Top of INPUT DATA

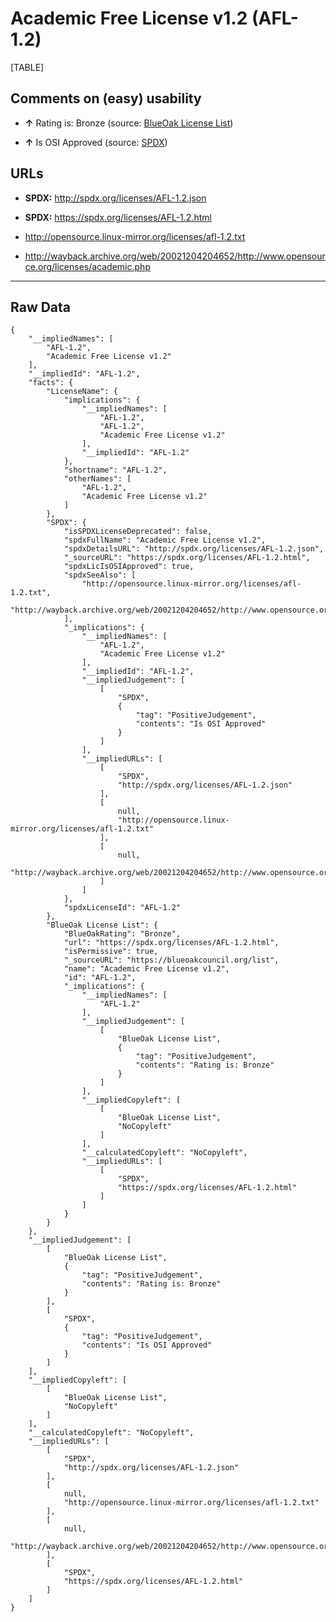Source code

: Academic Free License v1.2 (AFL-1.2)
====================================

[TABLE]

Comments on (easy) usability
----------------------------

-   **↑** Rating is: Bronze (source: [BlueOak License
    List](https://blueoakcouncil.org/list "BlueOak License List"))

-   **↑** Is OSI Approved (source:
    [SPDX](https://spdx.org/licenses/AFL-1.2.html "SPDX"))

URLs
----

-   **SPDX:** http://spdx.org/licenses/AFL-1.2.json

-   **SPDX:** https://spdx.org/licenses/AFL-1.2.html

-   http://opensource.linux-mirror.org/licenses/afl-1.2.txt

-   http://wayback.archive.org/web/20021204204652/http://www.opensource.org/licenses/academic.php

------------------------------------------------------------------------

Raw Data
--------

    {
        "__impliedNames": [
            "AFL-1.2",
            "Academic Free License v1.2"
        ],
        "__impliedId": "AFL-1.2",
        "facts": {
            "LicenseName": {
                "implications": {
                    "__impliedNames": [
                        "AFL-1.2",
                        "AFL-1.2",
                        "Academic Free License v1.2"
                    ],
                    "__impliedId": "AFL-1.2"
                },
                "shortname": "AFL-1.2",
                "otherNames": [
                    "AFL-1.2",
                    "Academic Free License v1.2"
                ]
            },
            "SPDX": {
                "isSPDXLicenseDeprecated": false,
                "spdxFullName": "Academic Free License v1.2",
                "spdxDetailsURL": "http://spdx.org/licenses/AFL-1.2.json",
                "_sourceURL": "https://spdx.org/licenses/AFL-1.2.html",
                "spdxLicIsOSIApproved": true,
                "spdxSeeAlso": [
                    "http://opensource.linux-mirror.org/licenses/afl-1.2.txt",
                    "http://wayback.archive.org/web/20021204204652/http://www.opensource.org/licenses/academic.php"
                ],
                "_implications": {
                    "__impliedNames": [
                        "AFL-1.2",
                        "Academic Free License v1.2"
                    ],
                    "__impliedId": "AFL-1.2",
                    "__impliedJudgement": [
                        [
                            "SPDX",
                            {
                                "tag": "PositiveJudgement",
                                "contents": "Is OSI Approved"
                            }
                        ]
                    ],
                    "__impliedURLs": [
                        [
                            "SPDX",
                            "http://spdx.org/licenses/AFL-1.2.json"
                        ],
                        [
                            null,
                            "http://opensource.linux-mirror.org/licenses/afl-1.2.txt"
                        ],
                        [
                            null,
                            "http://wayback.archive.org/web/20021204204652/http://www.opensource.org/licenses/academic.php"
                        ]
                    ]
                },
                "spdxLicenseId": "AFL-1.2"
            },
            "BlueOak License List": {
                "BlueOakRating": "Bronze",
                "url": "https://spdx.org/licenses/AFL-1.2.html",
                "isPermissive": true,
                "_sourceURL": "https://blueoakcouncil.org/list",
                "name": "Academic Free License v1.2",
                "id": "AFL-1.2",
                "_implications": {
                    "__impliedNames": [
                        "AFL-1.2"
                    ],
                    "__impliedJudgement": [
                        [
                            "BlueOak License List",
                            {
                                "tag": "PositiveJudgement",
                                "contents": "Rating is: Bronze"
                            }
                        ]
                    ],
                    "__impliedCopyleft": [
                        [
                            "BlueOak License List",
                            "NoCopyleft"
                        ]
                    ],
                    "__calculatedCopyleft": "NoCopyleft",
                    "__impliedURLs": [
                        [
                            "SPDX",
                            "https://spdx.org/licenses/AFL-1.2.html"
                        ]
                    ]
                }
            }
        },
        "__impliedJudgement": [
            [
                "BlueOak License List",
                {
                    "tag": "PositiveJudgement",
                    "contents": "Rating is: Bronze"
                }
            ],
            [
                "SPDX",
                {
                    "tag": "PositiveJudgement",
                    "contents": "Is OSI Approved"
                }
            ]
        ],
        "__impliedCopyleft": [
            [
                "BlueOak License List",
                "NoCopyleft"
            ]
        ],
        "__calculatedCopyleft": "NoCopyleft",
        "__impliedURLs": [
            [
                "SPDX",
                "http://spdx.org/licenses/AFL-1.2.json"
            ],
            [
                null,
                "http://opensource.linux-mirror.org/licenses/afl-1.2.txt"
            ],
            [
                null,
                "http://wayback.archive.org/web/20021204204652/http://www.opensource.org/licenses/academic.php"
            ],
            [
                "SPDX",
                "https://spdx.org/licenses/AFL-1.2.html"
            ]
        ]
    }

Bottom of INPUT DATA

EXERCISE DETAILS: Each entry above should be written out again exactly, without its pictures.

TASK RESULT:
Source code

: Academic Free License v1.2 (AFL-1.2)
====================================

[TABLE]

Comments on (easy) usability
----------------------------

-   **↑** Rating is: Bronze (source: [BlueOak License
    List](https://blueoakcouncil.org/list "BlueOak License List"))

-   **↑** Is OSI Approved (source:
    [SPDX](https://spdx.org/licenses/AFL-1.2.html "SPDX"))

URLs
----

-   **SPDX:** http://spdx.org/licenses/AFL-1.2.json

-   **SPDX:** https://spdx.org/licenses/AFL-1.2.html

-   http://opensource.linux-mirror.org/licenses/afl-1.2.txt

-   http://wayback.archive.org/web/20021204204652/http://www.opensource.org/licenses/academic.php

------------------------------------------------------------------------

Raw Data
--------

    {
        "__impliedNames": [
            "AFL-1.2",
            "Academic Free License v1.2"
        ],
        "__impliedId": "AFL-1.2",
        "facts": {
            "LicenseName": {
                "implications": {
                    "__impliedNames": [
                        "AFL-1.2",
                        "AFL-1.2",
                        "Academic Free License v1.2"
                    ],
                    "__impliedId": "AFL-1.2"
                },
                "shortname": "AFL-1.2",
                "otherNames": [
                    "AFL-1.2",
                    "Academic Free License v1.2"
                ]
            },
            "SPDX": {
                "isSPDXLicenseDeprecated": false,
                "spdxFullName": "Academic Free License v1.2",
                "spdxDetailsURL": "http://spdx.org/licenses/AFL-1.2.json",
                "_sourceURL": "https://spdx.org/licenses/AFL-1.2.html",
                "spdxLicIsOSIApproved": true,
                "spdxSeeAlso": [
                    "http://opensource.linux-mirror.org/licenses/afl-1.2.txt",
                    "http://wayback.archive.org/web/20021204204652/http://www.opensource.org/licenses/academic.php"
                ],
                "_implications": {
                    "__impliedNames": [
                        "AFL-1.2",
                        "Academic Free License v1.2"
                    ],
                    "__impliedId": "AFL-1.2",
                    "__impliedJudgement": [
                        [
                            "SPDX",
                            {
                                "tag": "PositiveJudgement",
                                "contents": "Is OSI Approved"
                            }
                        ]
                    ],
                    "__impliedURLs": [
                        [
                            "SPDX",
                            "http://spdx.org/licenses/AFL-1.2.json"
                        ],
                        [
                            null,
                            "http://opensource.linux-mirror.org/licenses/afl-1.2.txt"
                        ],
                        [
                            null,
                            "http://wayback.archive.org/web/20021204204652/http://www.opensource.org/licenses/academic.php"
                        ]
                    ]
                },
                "spdxLicenseId": "AFL-1.2"
            },
            "BlueOak License List": {
                "BlueOakRating": "Bronze",
                "url": "https://spdx.org/licenses/AFL-1.2.html",
                "isPermissive": true,
                "_sourceURL": "https://blueoakcouncil.org/list",
                "name": "Academic Free License v1.2",
                "id": "AFL-1.2",
                "_implications": {
                    "__impliedNames": [
                        "AFL-1.2"
                    ],
                    "__impliedJudgement": [
                        [
                            "BlueOak License List",
                            {
                                "tag": "PositiveJudgement",
                                "contents": "Rating is: Bronze"
                            }
                        ]
                    ],
                    "__impliedCopyleft": [
                        [
                            "BlueOak License List",
                            "NoCopyleft"
                        ]
                    ],
                    "__calculatedCopyleft": "NoCopyleft",
                    "__impliedURLs": [
                        [
                            "SPDX",
                            "https://spdx.org/licenses/AFL-1.2.html"
                        ]
                    ]
                }
            }
        },
        "__impliedJudgement": [
            [
                "BlueOak License List",
                {
                    "tag": "PositiveJudgement",
                    "contents": "Rating is: Bronze"
                }
            ],
            [
                "SPDX",
                {
                    "tag": "PositiveJudgement",
                    "contents": "Is OSI Approved"
                }
            ]
        ],
        "__impliedCopyleft": [
            [
                "BlueOak License List",
                "NoCopyleft"
            ]
        ],
        "__calculatedCopyleft": "NoCopyleft",
        "__impliedURLs": [
            [
                "SPDX",
                "http://spdx.org/licenses/AFL-1.2.json"
            ],
            [
                null,
                "http://opensource.linux-mirror.org/licenses/afl-1.2.txt"
            ],
            [
                null,
                "http://wayback.archive.org/web/20021204204652/http://www.opensource.org/licenses/academic.php"
            ],
            [
                "SPDX",
                "https://spdx.org/licenses/AFL-1.2.html"
            ]
        ]
    }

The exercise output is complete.